By Luisa Maria Jacinta C. Jocson, Reporter
THE recently approved tariff cut on rice imports will reduce government revenue by up to P22 billion, but will pave the way for inflation to fall sufficiently to justify bringing down policy rates, the Department of Finance (DoF) said.
Finance Secretary Ralph G. Recto said: “We are reducing inflation. Once we’re able to reduce inflation, hopefully we can reduce interest rates and that will create more growth so we can recover those what you claim to be losses,” he told reporters on Friday.
The National Economic and Development Authority Board last week approved a reduction in rice import tariffs to 15% from 35% previously. This was part of a medium-term plan to lower tariffs on agricultural and industrial products until 2028.
The Agriculture department earlier said that the tariff cut could bring down the retail price of rice by P6 to P7 per kilogram as early as July.
However, Mr. Recto clarified that easing tariffs is just a short-term measure.
“We are not relying on importing rice. That is (for) the short term. We continue to, as part of our Philippine Development Plan, increase rice productivity,” he said.
“We will continue to make those investments with our farmers, irrigation, mechanization, and so on …so the time will come that we will not have to import our food requirements, particularly rice. We are not abandoning our farmers.”
In its meetings with farmers the DoF discussed ways to increase productivity and spend the budget effectively to achieve this goal.

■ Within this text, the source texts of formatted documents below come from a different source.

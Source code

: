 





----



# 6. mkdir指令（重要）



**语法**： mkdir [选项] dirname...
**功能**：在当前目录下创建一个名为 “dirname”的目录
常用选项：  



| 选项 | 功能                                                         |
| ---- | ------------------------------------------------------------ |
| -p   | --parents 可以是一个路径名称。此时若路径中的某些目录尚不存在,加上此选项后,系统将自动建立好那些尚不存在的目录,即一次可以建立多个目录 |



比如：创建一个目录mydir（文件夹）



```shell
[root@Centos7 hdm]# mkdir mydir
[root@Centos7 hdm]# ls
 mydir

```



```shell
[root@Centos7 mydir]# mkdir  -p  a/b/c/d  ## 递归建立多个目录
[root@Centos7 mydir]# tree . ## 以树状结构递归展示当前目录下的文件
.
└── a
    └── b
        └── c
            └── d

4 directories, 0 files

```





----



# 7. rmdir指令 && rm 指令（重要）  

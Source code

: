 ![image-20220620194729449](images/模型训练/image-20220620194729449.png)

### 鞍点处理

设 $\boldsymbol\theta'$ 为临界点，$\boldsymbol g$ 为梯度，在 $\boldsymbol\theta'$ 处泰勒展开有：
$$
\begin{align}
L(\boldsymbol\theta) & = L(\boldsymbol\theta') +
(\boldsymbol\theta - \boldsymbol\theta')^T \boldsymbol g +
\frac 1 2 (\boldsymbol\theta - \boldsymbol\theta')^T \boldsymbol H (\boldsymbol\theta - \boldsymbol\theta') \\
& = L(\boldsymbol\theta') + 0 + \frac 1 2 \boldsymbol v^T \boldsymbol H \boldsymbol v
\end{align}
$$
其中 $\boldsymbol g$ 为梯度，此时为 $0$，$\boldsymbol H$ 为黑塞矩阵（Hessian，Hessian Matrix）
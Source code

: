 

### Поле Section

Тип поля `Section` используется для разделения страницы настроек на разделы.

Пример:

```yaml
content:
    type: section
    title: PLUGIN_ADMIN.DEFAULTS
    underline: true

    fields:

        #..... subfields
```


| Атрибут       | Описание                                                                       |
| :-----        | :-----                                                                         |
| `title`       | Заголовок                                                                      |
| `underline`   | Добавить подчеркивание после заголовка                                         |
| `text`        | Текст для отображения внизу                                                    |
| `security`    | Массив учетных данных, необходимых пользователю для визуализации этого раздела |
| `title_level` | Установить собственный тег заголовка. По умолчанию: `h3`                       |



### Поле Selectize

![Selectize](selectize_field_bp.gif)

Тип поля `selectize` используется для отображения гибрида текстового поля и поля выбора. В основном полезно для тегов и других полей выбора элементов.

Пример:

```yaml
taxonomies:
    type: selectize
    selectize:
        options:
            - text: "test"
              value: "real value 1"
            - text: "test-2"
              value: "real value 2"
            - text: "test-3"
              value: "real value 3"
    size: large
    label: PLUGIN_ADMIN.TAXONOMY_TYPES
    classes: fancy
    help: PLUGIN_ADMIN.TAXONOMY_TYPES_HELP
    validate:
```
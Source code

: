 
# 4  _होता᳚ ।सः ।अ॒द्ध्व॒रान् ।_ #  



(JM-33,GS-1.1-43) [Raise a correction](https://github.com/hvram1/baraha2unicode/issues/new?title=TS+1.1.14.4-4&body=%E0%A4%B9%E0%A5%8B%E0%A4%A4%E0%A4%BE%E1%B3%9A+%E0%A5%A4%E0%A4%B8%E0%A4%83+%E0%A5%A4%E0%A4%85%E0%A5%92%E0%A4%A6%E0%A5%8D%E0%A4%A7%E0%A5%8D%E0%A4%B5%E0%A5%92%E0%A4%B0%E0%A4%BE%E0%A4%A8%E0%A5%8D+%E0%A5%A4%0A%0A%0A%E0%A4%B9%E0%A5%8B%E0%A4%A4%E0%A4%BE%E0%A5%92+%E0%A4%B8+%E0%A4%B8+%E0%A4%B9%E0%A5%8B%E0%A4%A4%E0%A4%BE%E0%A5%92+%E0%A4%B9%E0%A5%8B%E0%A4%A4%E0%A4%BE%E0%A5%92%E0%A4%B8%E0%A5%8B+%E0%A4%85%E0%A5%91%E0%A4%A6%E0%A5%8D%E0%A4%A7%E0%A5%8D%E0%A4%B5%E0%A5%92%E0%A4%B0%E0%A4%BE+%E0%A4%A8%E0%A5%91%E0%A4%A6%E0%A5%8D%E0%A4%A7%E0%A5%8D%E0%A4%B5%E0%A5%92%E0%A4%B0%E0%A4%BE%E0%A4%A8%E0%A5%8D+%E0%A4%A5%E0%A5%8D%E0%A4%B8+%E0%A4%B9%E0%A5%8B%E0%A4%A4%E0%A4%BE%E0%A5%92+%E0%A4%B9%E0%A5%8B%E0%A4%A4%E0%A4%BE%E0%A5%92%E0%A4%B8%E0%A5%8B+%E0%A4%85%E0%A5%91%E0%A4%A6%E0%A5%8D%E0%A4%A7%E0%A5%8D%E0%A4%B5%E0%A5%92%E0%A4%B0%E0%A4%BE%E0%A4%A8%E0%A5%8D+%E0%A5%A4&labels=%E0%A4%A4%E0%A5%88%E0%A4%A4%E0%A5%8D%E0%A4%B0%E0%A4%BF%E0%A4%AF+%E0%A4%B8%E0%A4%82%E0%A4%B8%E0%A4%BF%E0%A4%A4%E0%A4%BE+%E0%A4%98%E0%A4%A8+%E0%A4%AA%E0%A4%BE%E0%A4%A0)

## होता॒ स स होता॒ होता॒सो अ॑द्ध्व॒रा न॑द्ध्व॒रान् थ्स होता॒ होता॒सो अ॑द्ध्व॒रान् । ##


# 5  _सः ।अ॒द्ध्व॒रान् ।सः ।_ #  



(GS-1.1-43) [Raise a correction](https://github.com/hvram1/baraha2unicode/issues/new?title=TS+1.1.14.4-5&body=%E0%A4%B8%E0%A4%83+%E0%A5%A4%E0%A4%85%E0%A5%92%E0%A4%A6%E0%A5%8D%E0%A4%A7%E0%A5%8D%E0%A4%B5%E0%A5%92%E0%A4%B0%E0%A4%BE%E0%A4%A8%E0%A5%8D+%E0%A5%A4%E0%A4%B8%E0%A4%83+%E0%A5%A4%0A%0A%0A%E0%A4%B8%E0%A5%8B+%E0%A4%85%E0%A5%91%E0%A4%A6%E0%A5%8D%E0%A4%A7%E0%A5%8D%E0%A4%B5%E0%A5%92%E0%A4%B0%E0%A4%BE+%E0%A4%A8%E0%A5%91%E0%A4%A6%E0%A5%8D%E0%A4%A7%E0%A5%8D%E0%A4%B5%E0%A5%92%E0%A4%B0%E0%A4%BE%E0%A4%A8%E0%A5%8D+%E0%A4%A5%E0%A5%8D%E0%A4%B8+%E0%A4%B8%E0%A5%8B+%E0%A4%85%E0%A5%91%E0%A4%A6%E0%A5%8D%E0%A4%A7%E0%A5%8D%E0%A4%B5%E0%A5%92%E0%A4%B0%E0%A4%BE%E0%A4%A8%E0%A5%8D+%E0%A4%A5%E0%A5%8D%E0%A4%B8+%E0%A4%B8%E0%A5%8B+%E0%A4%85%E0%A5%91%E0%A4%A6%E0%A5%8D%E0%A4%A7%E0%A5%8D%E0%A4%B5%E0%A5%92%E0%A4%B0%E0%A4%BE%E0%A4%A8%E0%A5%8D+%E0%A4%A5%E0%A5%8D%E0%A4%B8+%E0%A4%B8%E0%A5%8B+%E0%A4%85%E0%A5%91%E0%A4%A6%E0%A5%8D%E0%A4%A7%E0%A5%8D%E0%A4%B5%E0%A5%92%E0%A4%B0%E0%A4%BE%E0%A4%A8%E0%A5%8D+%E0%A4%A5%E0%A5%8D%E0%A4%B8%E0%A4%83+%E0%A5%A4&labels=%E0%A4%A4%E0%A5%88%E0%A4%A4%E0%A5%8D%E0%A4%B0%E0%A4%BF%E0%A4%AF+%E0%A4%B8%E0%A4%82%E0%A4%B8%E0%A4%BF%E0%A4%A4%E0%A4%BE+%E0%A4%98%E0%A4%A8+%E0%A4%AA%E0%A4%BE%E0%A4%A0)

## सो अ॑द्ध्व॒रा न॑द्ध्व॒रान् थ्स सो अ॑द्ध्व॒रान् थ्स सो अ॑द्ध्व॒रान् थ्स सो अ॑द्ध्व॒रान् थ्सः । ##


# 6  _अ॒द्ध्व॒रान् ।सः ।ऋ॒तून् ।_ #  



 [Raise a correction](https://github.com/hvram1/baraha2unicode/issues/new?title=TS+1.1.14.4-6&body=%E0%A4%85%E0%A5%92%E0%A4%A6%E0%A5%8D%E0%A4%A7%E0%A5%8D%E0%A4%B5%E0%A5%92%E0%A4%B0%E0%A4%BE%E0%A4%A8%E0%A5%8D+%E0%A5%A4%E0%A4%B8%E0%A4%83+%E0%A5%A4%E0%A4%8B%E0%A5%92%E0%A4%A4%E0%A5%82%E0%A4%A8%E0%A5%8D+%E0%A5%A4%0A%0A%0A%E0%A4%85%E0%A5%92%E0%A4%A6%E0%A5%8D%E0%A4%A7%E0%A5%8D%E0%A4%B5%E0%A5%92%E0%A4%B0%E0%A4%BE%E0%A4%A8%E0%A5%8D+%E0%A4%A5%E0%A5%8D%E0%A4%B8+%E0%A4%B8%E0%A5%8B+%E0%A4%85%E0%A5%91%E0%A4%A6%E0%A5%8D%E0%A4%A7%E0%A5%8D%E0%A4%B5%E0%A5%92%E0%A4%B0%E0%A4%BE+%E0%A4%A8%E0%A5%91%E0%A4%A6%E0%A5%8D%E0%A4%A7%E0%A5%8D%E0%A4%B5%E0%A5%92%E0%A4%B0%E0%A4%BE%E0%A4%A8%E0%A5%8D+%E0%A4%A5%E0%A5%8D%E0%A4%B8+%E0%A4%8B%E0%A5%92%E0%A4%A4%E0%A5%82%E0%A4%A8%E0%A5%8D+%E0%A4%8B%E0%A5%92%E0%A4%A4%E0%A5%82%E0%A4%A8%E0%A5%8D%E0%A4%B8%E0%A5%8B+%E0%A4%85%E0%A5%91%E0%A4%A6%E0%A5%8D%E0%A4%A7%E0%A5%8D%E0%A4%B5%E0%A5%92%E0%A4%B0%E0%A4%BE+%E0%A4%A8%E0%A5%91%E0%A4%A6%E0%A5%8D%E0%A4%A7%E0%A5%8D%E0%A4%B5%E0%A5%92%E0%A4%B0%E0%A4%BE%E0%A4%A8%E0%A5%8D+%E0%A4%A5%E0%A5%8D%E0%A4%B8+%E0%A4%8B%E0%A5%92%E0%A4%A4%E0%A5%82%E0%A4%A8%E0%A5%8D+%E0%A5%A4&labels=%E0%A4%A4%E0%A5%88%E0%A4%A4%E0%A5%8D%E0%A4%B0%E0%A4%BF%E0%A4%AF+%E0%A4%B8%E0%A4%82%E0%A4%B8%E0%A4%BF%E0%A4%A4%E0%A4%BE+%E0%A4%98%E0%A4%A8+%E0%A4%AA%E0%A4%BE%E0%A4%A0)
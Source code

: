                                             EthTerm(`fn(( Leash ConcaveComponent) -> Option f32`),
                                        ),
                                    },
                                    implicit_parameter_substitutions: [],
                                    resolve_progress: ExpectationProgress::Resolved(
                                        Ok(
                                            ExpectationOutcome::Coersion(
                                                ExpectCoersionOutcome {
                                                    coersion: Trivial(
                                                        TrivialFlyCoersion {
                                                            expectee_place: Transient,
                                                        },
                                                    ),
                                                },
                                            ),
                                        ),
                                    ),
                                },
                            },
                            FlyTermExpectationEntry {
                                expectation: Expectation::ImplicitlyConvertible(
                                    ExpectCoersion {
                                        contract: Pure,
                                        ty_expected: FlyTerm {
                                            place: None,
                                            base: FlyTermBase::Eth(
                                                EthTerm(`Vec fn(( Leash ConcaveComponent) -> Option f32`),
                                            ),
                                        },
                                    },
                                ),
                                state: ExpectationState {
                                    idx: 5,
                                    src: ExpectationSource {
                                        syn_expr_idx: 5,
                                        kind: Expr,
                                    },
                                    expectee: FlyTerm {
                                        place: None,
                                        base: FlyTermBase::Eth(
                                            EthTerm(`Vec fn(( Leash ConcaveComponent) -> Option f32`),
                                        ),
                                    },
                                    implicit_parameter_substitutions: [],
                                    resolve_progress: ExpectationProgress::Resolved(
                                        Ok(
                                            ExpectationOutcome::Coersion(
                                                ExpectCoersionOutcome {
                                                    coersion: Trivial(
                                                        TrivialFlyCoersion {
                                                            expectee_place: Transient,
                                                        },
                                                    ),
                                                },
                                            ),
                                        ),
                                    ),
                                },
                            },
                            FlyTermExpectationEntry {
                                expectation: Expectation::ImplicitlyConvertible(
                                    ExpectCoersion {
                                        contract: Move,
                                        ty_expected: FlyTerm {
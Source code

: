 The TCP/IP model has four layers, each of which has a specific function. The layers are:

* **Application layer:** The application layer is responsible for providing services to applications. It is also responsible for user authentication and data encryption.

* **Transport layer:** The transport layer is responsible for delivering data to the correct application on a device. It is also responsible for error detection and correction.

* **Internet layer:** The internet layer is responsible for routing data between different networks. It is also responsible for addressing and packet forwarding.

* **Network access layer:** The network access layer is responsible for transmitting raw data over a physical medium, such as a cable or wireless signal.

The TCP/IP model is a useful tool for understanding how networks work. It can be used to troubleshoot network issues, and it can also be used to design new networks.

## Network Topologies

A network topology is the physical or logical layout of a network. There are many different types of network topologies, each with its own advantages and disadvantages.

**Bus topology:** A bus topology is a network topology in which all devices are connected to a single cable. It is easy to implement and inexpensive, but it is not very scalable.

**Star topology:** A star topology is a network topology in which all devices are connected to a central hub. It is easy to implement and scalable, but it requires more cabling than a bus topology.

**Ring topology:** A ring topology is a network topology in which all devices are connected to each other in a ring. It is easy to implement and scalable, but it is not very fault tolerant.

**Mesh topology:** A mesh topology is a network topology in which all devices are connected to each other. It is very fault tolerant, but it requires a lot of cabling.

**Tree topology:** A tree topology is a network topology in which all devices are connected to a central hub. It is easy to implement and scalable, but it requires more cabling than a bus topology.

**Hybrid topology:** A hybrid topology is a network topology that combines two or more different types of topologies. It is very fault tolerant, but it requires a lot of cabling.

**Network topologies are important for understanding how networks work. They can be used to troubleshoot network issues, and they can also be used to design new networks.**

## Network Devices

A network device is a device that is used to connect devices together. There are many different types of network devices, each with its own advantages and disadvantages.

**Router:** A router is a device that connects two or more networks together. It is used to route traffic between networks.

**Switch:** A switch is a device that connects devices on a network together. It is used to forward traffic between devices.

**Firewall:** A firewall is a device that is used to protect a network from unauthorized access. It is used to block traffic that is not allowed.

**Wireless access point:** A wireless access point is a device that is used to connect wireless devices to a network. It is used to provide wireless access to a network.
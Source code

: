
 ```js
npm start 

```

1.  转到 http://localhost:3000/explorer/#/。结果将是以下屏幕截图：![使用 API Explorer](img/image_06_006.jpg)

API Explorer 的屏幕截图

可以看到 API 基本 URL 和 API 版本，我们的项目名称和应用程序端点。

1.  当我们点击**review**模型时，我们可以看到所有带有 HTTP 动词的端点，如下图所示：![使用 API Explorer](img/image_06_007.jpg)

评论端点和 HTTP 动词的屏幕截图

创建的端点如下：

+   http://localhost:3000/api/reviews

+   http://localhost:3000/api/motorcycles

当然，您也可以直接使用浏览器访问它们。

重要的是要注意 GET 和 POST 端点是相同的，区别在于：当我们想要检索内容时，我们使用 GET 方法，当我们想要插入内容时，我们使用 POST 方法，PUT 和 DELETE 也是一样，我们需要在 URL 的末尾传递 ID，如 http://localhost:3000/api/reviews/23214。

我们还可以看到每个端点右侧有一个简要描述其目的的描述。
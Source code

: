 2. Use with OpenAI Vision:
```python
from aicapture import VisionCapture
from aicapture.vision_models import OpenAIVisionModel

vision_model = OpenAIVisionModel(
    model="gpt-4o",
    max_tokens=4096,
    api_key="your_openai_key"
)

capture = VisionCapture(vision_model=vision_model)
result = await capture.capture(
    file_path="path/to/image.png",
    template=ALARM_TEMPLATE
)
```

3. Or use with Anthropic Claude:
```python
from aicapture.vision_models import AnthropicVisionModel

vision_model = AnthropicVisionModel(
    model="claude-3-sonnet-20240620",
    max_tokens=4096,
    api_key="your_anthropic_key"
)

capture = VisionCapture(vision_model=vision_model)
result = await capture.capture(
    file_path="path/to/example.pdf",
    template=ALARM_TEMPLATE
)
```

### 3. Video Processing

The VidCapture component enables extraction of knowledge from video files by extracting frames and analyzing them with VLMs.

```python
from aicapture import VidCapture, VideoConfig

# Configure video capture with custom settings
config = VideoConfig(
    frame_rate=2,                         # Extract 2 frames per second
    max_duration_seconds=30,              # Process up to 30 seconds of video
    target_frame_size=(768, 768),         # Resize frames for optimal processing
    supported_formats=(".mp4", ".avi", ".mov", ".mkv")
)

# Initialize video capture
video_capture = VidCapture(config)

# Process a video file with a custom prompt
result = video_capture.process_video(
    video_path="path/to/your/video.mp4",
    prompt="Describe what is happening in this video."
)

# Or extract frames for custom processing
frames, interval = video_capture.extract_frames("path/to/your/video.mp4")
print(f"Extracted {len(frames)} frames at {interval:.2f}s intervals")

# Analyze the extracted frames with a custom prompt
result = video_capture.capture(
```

He also noted that proposed amendments to the Rice Tariffication Law could end up providing further support to farmers.
He said the DoF is studying ways to effectively spend the proposed P15 billion allocation for rice industry modernization, up from the original P10 billion a year.
The House of Representatives last month approved on third and final reading the amendments to the Rice Tariffication Law of 2019, which include extending the validity of the Rice Competitiveness Enhancement Fund (RCEF) and increasing its funding to P15 billion.
The RCEF receives its funding from tariffs generated from imports after the tariffication law liberalized rice imports. After largely taking away the government’s rice importing function, the law also freed up private traders to import rice on their own, in the process having to pay an import tariff on their grain. The tariff was originally set at 35% on Southeast Asian grain, though the geographical restrictions have since been removed and the tariff reduced to 15% as an anti-inflation measure.
Mr. Recto noted that rice prices have an outsized impact on inflation.
“If you are able to reduce the price of rice, then its contribution to inflation would dramatically go down,” he said.
Rice inflation rose to 23% in May, easing from the 23.9% posted a month earlier.
Food typically accounts for a large share of the consumer price index market basket in poor countries, with rice the most important element of the food sub-index in the Philippines.
The Department of Agriculture reported that domestically grown well-milled rice averaged P48-P55 as of June 6, from P38-P46 in the same period a year earlier. Regular-milled rice fetched between P45-P52 from P34-P42 a year earlier.
Falling inflation will strengthen the argument for reducing policy rates, he said.
“Possibly, we can reduce the policy rate…depends on what the inflation data will show later on. But by not doing anything, we won’t be able to reduce the price of rice. We won’t be able to do a policy cut,” he said.
Bangko Sentral ng Pilipinas (BSP) Governor Eli M. Remolona, Jr. said that the central bank can begin its policy easing cycle by August.
Mr. Recto has said that the BSP can reduce rates by 150 basis points (bps) in the next two years.
“(Given) all the data today, I still think that 150 bps in the next two years is feasible. More so that we already did the reduction in rice tariffs. So, let’s take a look at how that will affect rice prices and inflation moving forward.”